In un tempo in cui gli individui si ritrovano ad annichilire il concetto di umanità pur di preservare la propria incolumità, l’azione di Chiamenti è focalizzata sulla creazione di una nomenclatura pseudoscientifica, per ricreare tutta una tassonomia di nuove specie viventi. Convertire la paura del diverso in curiosità sembra essere uno dei capisaldi della filosofia di Giovanni Chiamenti, nonché uno dei più importanti messaggi che ci vengono trasmessi da Interspecies Kin.
Come se le creature in mostra non fossero altro che uno specchio riflettente, un nostro alter ego nel futuro prossimo: due facce della stessa medaglia, due reietti all’interno di un sistema corrotto, e corruttibile. Entrambi soggetti passivi – loro creature e noi uomini – nell’empatia che si auto-genera sembra rivelarsi quel sentimento di compassione che, citando Schopenhauer, porta un individuo a estendere la propria personalità nel corpo di altri individui, con lo scopo di trovarvi conforto.
Il deep blue di Giovanni Chiamenti non è accessibile all’uomo ma solo a macchine robotiche eppure l’uomo è riuscito a inquinarlo attraverso le microplastiche integrate da creature e batteri marini. Centrale nella ricerca dell’artista è lo studio dell’Idonella sakaiensis, batterio della famiglia Comamonadaceae capace di nutrirsi, digerire e poi demolire completamente il polietilene tereftalato (PET) attraverso l’idrolisi delle catene polimeriche. Come questo, molte sono le creature a noi ignote che abitano i fondali marini, fino a 200 metri sotto il livello del mare, dotate di filtri mucosi in grado di inglobare tutto ciò che trovano nel loro percorso, comprese le microplastiche, appunto, che poi rilasciano sottoforma di feci che si stagliano sul fondale. Differenti creature, differenti risultati, ora a danno ora a beneficio dell’uomo e dell’ecosistema.
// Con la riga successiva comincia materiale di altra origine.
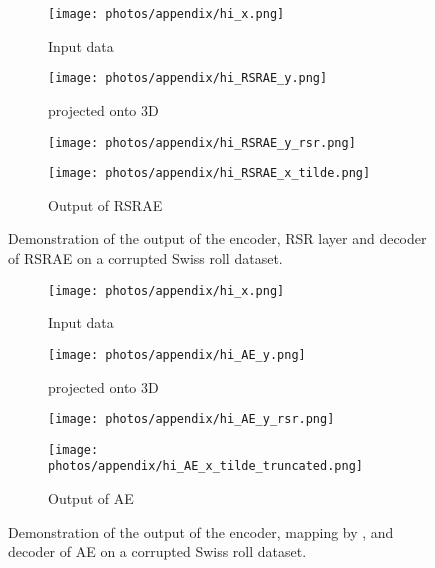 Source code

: \documentclass{article} \usepackage{iclr2020_conference,times}
\begin{document}
\begin{figure}[ht]
\centering
\begin{subfigure}{0.3\textwidth}
\centering
    \texttt{[image: photos/appendix/hi\_x.png]}
    \caption{Input data }
\label{fig:RSRAE_x}
\end{subfigure}{\large}\begin{subfigure}{0.3\textwidth}
\centering
    \texttt{[image: photos/appendix/hi\_RSRAE\_y.png]}
    \caption{ projected onto 3D}
\label{fig:RSRAE_y}
\end{subfigure}
{\large}\begin{subfigure}{0.3\textwidth}
\centering
    \texttt{[image: photos/appendix/hi\_RSRAE\_y\_rsr.png]}
    \caption{ }
\label{fig:RSRAE_yrsr}
\end{subfigure}
{\large}\begin{subfigure}{0.3\textwidth}
\centering
    \texttt{[image: photos/appendix/hi\_RSRAE\_x\_tilde.png]}
    \caption{Output of RSRAE \\ }
\label{fig:RSRAE_xtilde}
\end{subfigure}


\caption{{Demonstration of the output of the encoder, RSR layer and decoder of RSRAE on a corrupted Swiss roll dataset.}}
\label{fig:RSRAE_structure}

\end{figure}


\begin{figure}[ht]
\centering
\begin{subfigure}{0.3\textwidth}
\centering
    \texttt{[image: photos/appendix/hi\_x.png]}
    \caption{Input data }
\label{fig:AE_x}
\end{subfigure}
{\large}\begin{subfigure}{0.3\textwidth}
\centering
    \texttt{[image: photos/appendix/hi\_AE\_y.png]}
    \caption{ projected onto 3D}
\label{fig:AE_y}
\end{subfigure}
{\large}\begin{subfigure}{0.3\textwidth}
\centering
    \texttt{[image: photos/appendix/hi\_AE\_y\_rsr.png]}
    \caption{}
\label{fig:AE_yrsr}
\end{subfigure}
{\large}\begin{subfigure}{0.3\textwidth}
\centering
    \texttt{[image: photos/appendix/hi\_AE\_x\_tilde\_truncated.png]}
    \caption{Output of AE \\ }
\label{fig:AE_xtilde}
\end{subfigure}
\caption{{Demonstration of the output of the encoder, mapping by , and decoder of AE on a corrupted Swiss roll dataset.}}
\label{fig:AE_structure}
\end{figure}
\end{document}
Da qui è nata l’idea, profetica, di Giovanni Chiamenti di mettere in mostra un nuovo archivio di specie ibride che potrebbero presentarsi sul nostro pianeta in qualunque momento, a breve o a lungo termine, integrando, nel loro processo evolutivo e nelle loro cellule, il dato “plastica”.
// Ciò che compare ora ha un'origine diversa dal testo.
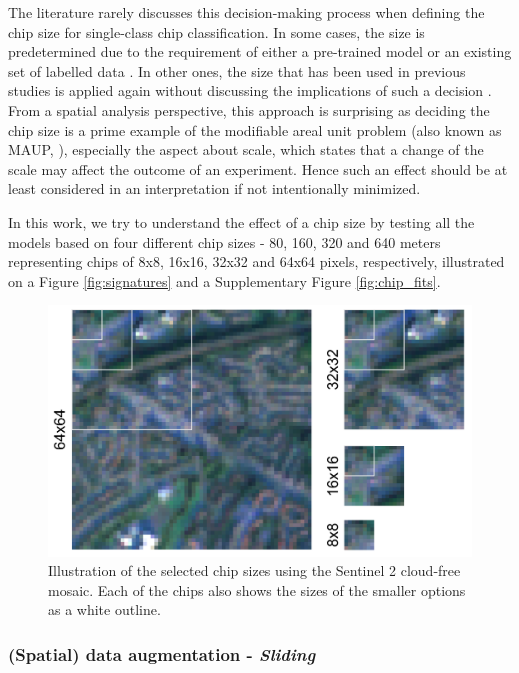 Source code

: The literature rarely discusses this decision-making process when defining the chip
size for single-class chip classification. In some cases, the size is predetermined due to the requirement of either a
pre-trained model or an existing set of labelled data \citep{taubenbock2020}. In
other ones, the size that has
been used in previous studies is applied again without discussing the implications
of such a decision \citep{wang2018mapping}. From a spatial analysis
perspective, this approach is surprising as deciding the chip size is a prime example of the
modifiable areal unit problem (also known as MAUP,
\citealp{openshaw1981modifiable}), especially the aspect about scale, which states that
a change of the scale may affect the outcome of an experiment. Hence such an effect
should be at least considered in an interpretation if not intentionally minimized.

In this work, we try to understand the effect of a chip size by testing all the models
based on four different chip sizes - 80, 160, 320 and 640 meters representing chips of
8x8, 16x16, 32x32 and 64x64 pixels, respectively, illustrated on a Figure \ref{fig:signatures}
and a Supplementary Figure \ref{fig:chip_fits}.


\begin{figure}
    \centering
    \includegraphics[width=.8\linewidth]{fig/chips.png}
    \caption{Illustration of the selected chip sizes using the Sentinel 2 cloud-free mosaic. Each of the chips also shows the sizes of the smaller options as a white outline.}
    \label{fig:chips}
\end{figure}



\subsubsection{(Spatial) data augmentation - \textit{Sliding}}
Il corpus di opere scultoree in mostra è realizzato in ceramica raku, termoplastica e bioplastiche lavorate con polimeri naturali, come la Carragenina, fibra polimerica naturale estratta da alghe rosse provenienti dalle Hawaii ma sparse in tutto il mondo, e il Chitosano, polimero della D-glucosammina che compone i gusci dei crostacei e dei molluschi. In un connubio, sapientemente maneggiato dall’artista, tra elementi sintetici ed elementi naturali, ci troviamo di fronte alla possibilità di ribaltare l’idea di esseri che potrebbero abitare il nostro futuro essendo completamente realizzati in plastica.
La sensazione è che in un mondo abbastanza distopico, anche se non così tanto, che potrebbe presentarsi a noi, l’evoluzione delle specie possa battere sul tempo la scienza: già oggi molte specie mostrano di fatto una capacità di adattamento a un mondo di plastica cui cercano di sopravvivere avanzando.
Torna in mente Schopenhauer, secondo cui “La compassione è la base della moralità”. Ma anche il capolavoro di Guillermo del Toro, The Shape of Water, che ha fatto di questo atteggiamento una cifra distintiva: è sulla base di una salda elevazione morale che si materializza la successione di eventi che porta a prendere decisioni discutibili per l’epoca, ma ragionate e colme di consapevole senso del dovere.
Di fronte alla capacità, volutamente restituita dal punto di vista artistico-visivo, delle bioplastiche di essere completamente biodegradabili, come dei polimeri di creare delle muffe, non ci resta che prendere atto che solido, liquido e aeriforme sono stati e stati d’animo che noi attraversiamo in modo progressivo nel corso della visita: possiamo diffidare da ciò che riteniamo estraneo alla comfort zone, solo fino a quando lo sguardo empatico con le creature non scioglie ogni riserva e abolisce il concetto di restrizione sociale.
È il contatto con esse, favorito dalla comunicazione per la quale è indispensabile la nomenclatura di Chiamenti, a determinare un’evoluzione del rapporto, sotto forma di conoscenza magnetica.